Alla fine non c’erano più file ordinate per nazioni. Non c’erano distanze da rispettare. All’Arena di Verona, durante la cerimonia di chiusura, abbiamo visto atleti camminare fianco a fianco senza separazioni, con le bandiere che uscivano tutte insieme e le divise che si confondevano in un unico mosaico di colori.
È un’immagine che contrasta con la parte più rigida e solenne dei Giochi. Lo sport internazionale, fin dalla prima Olimpiade moderna del 1896, ha sempre avuto una doppia anima. Da una parte il sogno di fraternità, dall’altra la spinta dei nazionalismi. Già alla fine dell’Ottocento qualcuno intuì che le competizioni tra Stati sarebbero diventate terreno fertile per orgoglio patriottico e propaganda. Il Novecento lo ha dimostrato più volte.
Dalle bandiere separate alle bandiere mescolate
Chiunque abbia visto una cerimonia di apertura conosce il protocollo: le delegazioni sfilano una dopo l’altra dietro la propria bandiera, gli inni risuonano, i giuramenti vengono pronunciati con formula solenne. È un rito che sottolinea l’identità nazionale prima ancora dell’individuo.
La cerimonia di chiusura, invece, nasce con uno spirito diverso. Dal 1956, grazie all’idea di un ragazzo australiano, John Ian Wing, gli atleti non sfilano più separati per Paese ma mescolati tra loro, come membri di un’unica comunità. Un gesto semplice che, anno dopo anno, è diventato il momento più cosmopolita dei Giochi.
All’Arena di Verona questo messaggio è stato evidente. Dopo giorni di gare, di medaglie e di inni nazionali, l’immagine finale è stata quella di un gruppo senza barriere. Non un dettaglio coreografico, ma una scelta simbolica che riporta al centro il senso più profondo dell’olimpismo.
La tensione fuori, la festa dentro
Il contesto internazionale non è neutrale. Anche in questa edizione, tra tensioni geopolitiche e discussioni sulle partecipazioni, il clima globale resta complesso. Eppure nelle arene sportive si è respirata un’atmosfera diversa.

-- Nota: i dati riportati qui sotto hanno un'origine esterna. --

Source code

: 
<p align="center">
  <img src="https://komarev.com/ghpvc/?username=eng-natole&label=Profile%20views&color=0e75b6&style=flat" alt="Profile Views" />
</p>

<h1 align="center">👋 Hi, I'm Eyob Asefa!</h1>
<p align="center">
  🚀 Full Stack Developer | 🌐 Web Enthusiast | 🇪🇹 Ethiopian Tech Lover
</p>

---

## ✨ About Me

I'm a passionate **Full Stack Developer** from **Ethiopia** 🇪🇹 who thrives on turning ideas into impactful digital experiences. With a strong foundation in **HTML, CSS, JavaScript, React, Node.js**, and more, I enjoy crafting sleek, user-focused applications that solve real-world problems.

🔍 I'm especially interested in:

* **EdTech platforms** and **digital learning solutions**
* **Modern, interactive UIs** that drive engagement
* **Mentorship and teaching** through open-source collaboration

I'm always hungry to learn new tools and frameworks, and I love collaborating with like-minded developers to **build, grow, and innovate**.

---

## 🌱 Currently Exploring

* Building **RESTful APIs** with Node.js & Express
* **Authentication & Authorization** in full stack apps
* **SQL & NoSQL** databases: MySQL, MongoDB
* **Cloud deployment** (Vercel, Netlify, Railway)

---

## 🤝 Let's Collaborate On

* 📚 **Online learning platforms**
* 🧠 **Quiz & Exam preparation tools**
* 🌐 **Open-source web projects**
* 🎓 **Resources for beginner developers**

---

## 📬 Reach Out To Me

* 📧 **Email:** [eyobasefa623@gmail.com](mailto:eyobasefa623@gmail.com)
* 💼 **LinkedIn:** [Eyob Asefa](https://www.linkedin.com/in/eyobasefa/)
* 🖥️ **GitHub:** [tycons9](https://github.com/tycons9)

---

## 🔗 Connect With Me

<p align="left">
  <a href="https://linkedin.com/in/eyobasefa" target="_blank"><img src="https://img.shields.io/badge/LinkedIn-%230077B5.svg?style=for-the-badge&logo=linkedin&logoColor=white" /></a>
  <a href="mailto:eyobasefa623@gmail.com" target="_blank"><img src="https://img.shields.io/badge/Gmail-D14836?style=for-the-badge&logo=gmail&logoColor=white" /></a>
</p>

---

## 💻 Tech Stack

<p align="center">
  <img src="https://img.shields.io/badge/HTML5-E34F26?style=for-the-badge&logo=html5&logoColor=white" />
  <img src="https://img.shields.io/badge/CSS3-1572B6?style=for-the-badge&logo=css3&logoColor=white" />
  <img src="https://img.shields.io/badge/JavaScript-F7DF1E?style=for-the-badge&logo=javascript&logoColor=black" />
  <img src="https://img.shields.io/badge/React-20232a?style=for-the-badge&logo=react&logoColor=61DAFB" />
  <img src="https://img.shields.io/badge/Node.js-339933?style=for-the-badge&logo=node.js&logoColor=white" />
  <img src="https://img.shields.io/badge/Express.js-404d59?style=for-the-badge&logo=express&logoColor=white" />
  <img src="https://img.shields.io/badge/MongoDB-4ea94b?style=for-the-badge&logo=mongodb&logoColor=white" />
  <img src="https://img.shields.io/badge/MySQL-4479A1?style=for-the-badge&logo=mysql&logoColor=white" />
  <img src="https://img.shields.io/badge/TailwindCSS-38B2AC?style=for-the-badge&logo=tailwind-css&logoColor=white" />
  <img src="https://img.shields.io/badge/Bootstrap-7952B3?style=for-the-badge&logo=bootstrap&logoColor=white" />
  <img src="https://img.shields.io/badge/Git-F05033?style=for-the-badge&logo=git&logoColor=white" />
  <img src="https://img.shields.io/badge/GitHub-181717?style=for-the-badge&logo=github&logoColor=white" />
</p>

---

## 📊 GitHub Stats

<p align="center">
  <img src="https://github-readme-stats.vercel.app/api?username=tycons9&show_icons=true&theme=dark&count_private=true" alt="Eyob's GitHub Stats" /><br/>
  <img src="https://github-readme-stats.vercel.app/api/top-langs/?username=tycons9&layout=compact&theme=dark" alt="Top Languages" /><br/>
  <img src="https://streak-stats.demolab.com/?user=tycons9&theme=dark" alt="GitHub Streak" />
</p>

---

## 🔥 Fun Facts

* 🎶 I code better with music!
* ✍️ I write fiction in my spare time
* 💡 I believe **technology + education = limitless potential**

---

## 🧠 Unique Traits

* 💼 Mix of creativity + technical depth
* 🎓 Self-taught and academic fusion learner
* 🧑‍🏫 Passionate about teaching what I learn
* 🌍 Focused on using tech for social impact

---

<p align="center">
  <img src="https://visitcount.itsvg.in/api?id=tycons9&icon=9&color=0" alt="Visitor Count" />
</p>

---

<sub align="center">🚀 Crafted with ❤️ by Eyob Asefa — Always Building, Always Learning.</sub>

L’ultima giornata di gare, con la finale di hockey su ghiaccio tra Stati Uniti e Canada, avrebbe potuto trasformarsi in una sfida carica di tensione. Sugli spalti, invece, si è visto un pubblico acceso ma sereno. Una partita combattuta, decisa all’overtime, vissuta come competizione sportiva e non come scontro tra Paesi.
È in questo contrasto che i Giochi cercano ancora il loro equilibrio: da un lato le bandiere che rappresentano identità e appartenenza, dall’altro la possibilità di trasformare la competizione in incontro.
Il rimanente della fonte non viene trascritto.